Yale’s $6 million investment in women’s health research awards has generated $124 million in external funding and produced groundbreaking science. When COVID-19 emerged, Yale was first to show that immune responses differed between males and females – explaining why more men were dying from the disease.

“When you put that lens on women’s health, you’re not just improving the lives of women, but improving the lives of both men and women,” Safdar said.

Current research at Yale focuses on neuroscience and Alzheimer’s, autoimmune conditions, and vascular aging – exploring why women live longer than men but with poorer quality of life.

Strategic Investment

Tracy Warren, Senior Managing Director at the Go Red For Women Fund at the American Heart Association, described their approach as bridging seed-stage investments to later-stage capital.

“We’re looking at conditions that differently or disproportionately affect women, and treatments that affect and improve the lives of men and women,” Warren said. “The solutions we’re interested in don’t always treat just women – they address large markets with evidence-based science, meaningful impact, and scalable returns.”

The Go Red Fund is philanthropically supported rather than operating under typical 10-year fund pressures, allowing them to bring in family offices and wealthy individuals while activating the American Heart Association’s relationships with pharmaceutical, biotech, and device companies.

Warren invited all investors to consider themselves women’s health investors: “You don’t have just a lens of gender. You have a lens of equity and parity and high quality healthcare for all.”

Vision and Path Forward

The panelists outlined an aspirational future where women’s health becomes integrated into mainstream innovation rather than a separate category. Safdar pointed to current gaps in clinical practice: “When I’m working in the emergency department, if a man comes in with chest pain, I have tools to diagnose heart disease. But I still don’t have tools that will diagnose it in women, even though we know the biology is different.”

Pérez drew a parallel to GLP-1 drugs to illustrate the market potential: “One in 10 have diabetes, one in 10 women have endometriosis. That gives me the confidence to believe that innovation directed towards women’s health can indeed be that next GLP-1 category.” Her aspiration is for sex-based differences to become the default question in research and care delivery.

The momentum is building. Because of the success of GLP-1s in the pharmaceutical industry, all major pharma and biotech players are now examining how sex-based differences impact drug discovery and development.

The panelists challenged the HLTH audience to activate themselves. Warren urged investors to look at existing portfolios for hidden opportunities. Safdar called for “reverse pitch” partnerships where industry comes to academia to identify unmet needs. The message was clear: this requires deliberate action across the entire ecosystem.

When asked what headline she wants to see at next year’s HLTH, Federer emphasized a fundamental shift: “For so long, we tried to reach the goal of equality, of treating men and women the same, and that was the wrong goal.

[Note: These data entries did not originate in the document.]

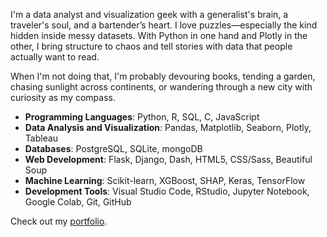 <!--
I am a data analyst and visualization specialist driven by curiosity, creativity, and a dedication to lifelong learning. A versatile generalist with expertise in Python and a broad analytical toolkit, I bring a passion for solving complex problems and meticulous attention to detail to every project. My diverse experiences—spanning two advanced degrees, extensive global travel, and a decade in hospitality—have sharpened my adaptability, communication skills, and ability to build rapport with people from all walks of life. I thrive on learning, synthesizing knowledge across disciplines, and delivering clear, impactful insights.

“I arise in the morning torn between a desire to improve (or save) the world and a desire to enjoy (or savor) the world. This makes it hard to plan the day.” - E.B. White
-->
I'm a data analyst and visualization geek with a generalist's brain, a traveler's soul, and a bartender’s heart. I love puzzles—especially the kind hidden inside messy datasets. With Python in one hand and Plotly in the other, I bring structure to chaos and tell stories with data that people actually want to read.

When I'm not doing that, I'm probably devouring books, tending a garden, chasing sunlight across continents, or wandering through a new city with curiosity as my compass.

- **Programming Languages**: Python, R, SQL, C, JavaScript
- **Data Analysis and Visualization**: Pandas, Matplotlib, Seaborn, Plotly, Tableau
- **Databases**: PostgreSQL, SQLite, mongoDB
- **Web Development**: Flask, Django, Dash, HTML5, CSS/Sass, Beautiful Soup
- **Machine Learning**: Scikit-learn, XGBoost, SHAP, Keras, TensorFlow
- **Development Tools**: Visual Studio Code, RStudio, Jupyter Notebook, Google Colab, Git, GitHub

Check out my <a href="https://johbry17.github.io/portfolio/index.html" target="_blank">portfolio</a>.

<!--
By day, I wrangle data. By night (and weekends), I’m an explorer—of books, trails, cities, and ideas. I'm a data analyst and visualization specialist who thrives on learning, solving, and making the complex clear. My path has taken me through two Master’s degrees, five continents, countless datasets, and a surprising number of cocktail shakers. Each step sharpened my people skills, problem-solving mindset, and thirst for understanding.

I’m happiest where curiosity meets impact—and where data can help us understand and improve the world we live in.
-->

<!--
I’m a data analyst and visualization specialist with a passion for uncovering insights and solving meaningful problems. A curious and detail-oriented generalist, I work primarily in Python and bring a broad analytical toolkit to the table. My background spans two advanced degrees, global experience across five continents, and a decade in hospitality—sharpening my communication, adaptability, and people skills. I specialize in turning complexity into clarity, bridging data and decision-making.

Outside of work, I recharge through reading, travel, hiking, and exploring new places. I’m always learning—whether through a great book, a bike ride, or a new dataset.
-->

<!--
**johbry17/johbry17** is a ✨ _special_ ✨ repository because its `README.md` (this file) appears on your GitHub profile.

Here are some ideas to get you started:

- 🔭 I’m currently working on ...
- 🌱 I’m currently learning ...
- 👯 I’m looking to collaborate on ...
- 🤔 I’m looking for help with ...
- 💬 Ask me about ...
- 📫 How to reach me: ...
- 😄 Pronouns: ...
- ⚡ Fun fact: ...
-->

That is not precision medicine, that is not evidence-based.”

Pérez closed by framing the stakes: “We’re not talking about a niche. We’re talking about 51% of the population. We’re talking about a trillion dollar-plus opportunity. We have the data and evidence that demonstrates that investing in women’s health is smart business.”

And that’s exactly what The Women’s Health Fund is designed to do – activate $60 billion in assets under management to prove that thesis and build the market infrastructure to sustain it.